Bernie Daigle
University of Memphis
Parameter estimation is a crucial step in the process of model inference for systems biology. Despite the wide variety of methods available, estimating unknown kinetic parameters is often a bottleneck for accurate computational modeling. Given experimental data and a well-defined biochemical model, several classes of methods are available for this task. These methods vary in their requirements for prior knowledge regarding parameter values as well as the information content of observed data. In this talk, I will discuss a collection of these methods for estimating parameters from well-mixed stochastic biochemical systems.
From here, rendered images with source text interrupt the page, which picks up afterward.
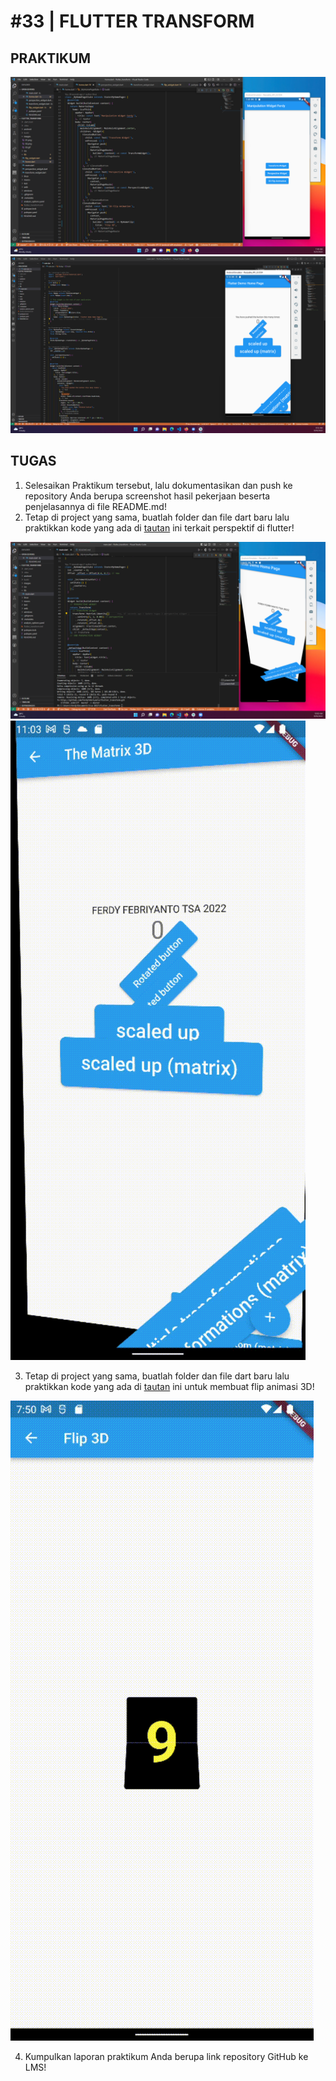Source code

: # #33 | FLUTTER TRANSFORM

## PRAKTIKUM

![Halaman Home](./images/00.png)
![Hasil Praktikum](./images/01.png)

## TUGAS

1. Selesaikan Praktikum tersebut, lalu dokumentasikan dan push ke repository Anda berupa screenshot hasil pekerjaan beserta penjelasannya di file README.md!
2. Tetap di project yang sama, buatlah folder dan file dart baru lalu praktikkan kode yang ada di [tautan](https://medium.com/flutter/perspective-on-flutter-6f832f4d912e) ini terkait perspektif di flutter!

![Hasil Tugas 2](./images/02.png)
![Hasil Tugas 2](./images/03.gif)

3. Tetap di project yang sama, buatlah folder dan file dart baru lalu praktikkan kode yang ada di [tautan](https://medium.com/flutter-community/make-3d-flip-animation-in-flutter-16c006bb3798) ini untuk membuat flip animasi 3D!

![3D Flip Animation](./images/04.gif)

4. Kumpulkan laporan praktikum Anda berupa link repository GitHub ke LMS!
I will begin by presenting a technique for performing maximum likelihood estimation (MLE) using data observed at the single molecule level. Known as MCEM2 (Monte Carlo Expectation-Maximization with Modified Cross-Entropy Method), this method acts without requiring any prior knowledge regarding the unknown parameter values. I will then discuss three Bayesian techniques-Metropolis-within-Gibbs, particle marginal Metropolis-Hastings (PMMH), and approximate Bayesian computation (ABC)-that each require such prior knowledge. These Bayesian methods enable parameter estimation from single molecule data, noise-corrupted data, and summary statistic-transformed data, respectively. Throughout the presentation, I will compare the performance of these methods by applying each to synthetically-generated data from a canonical gene expression model.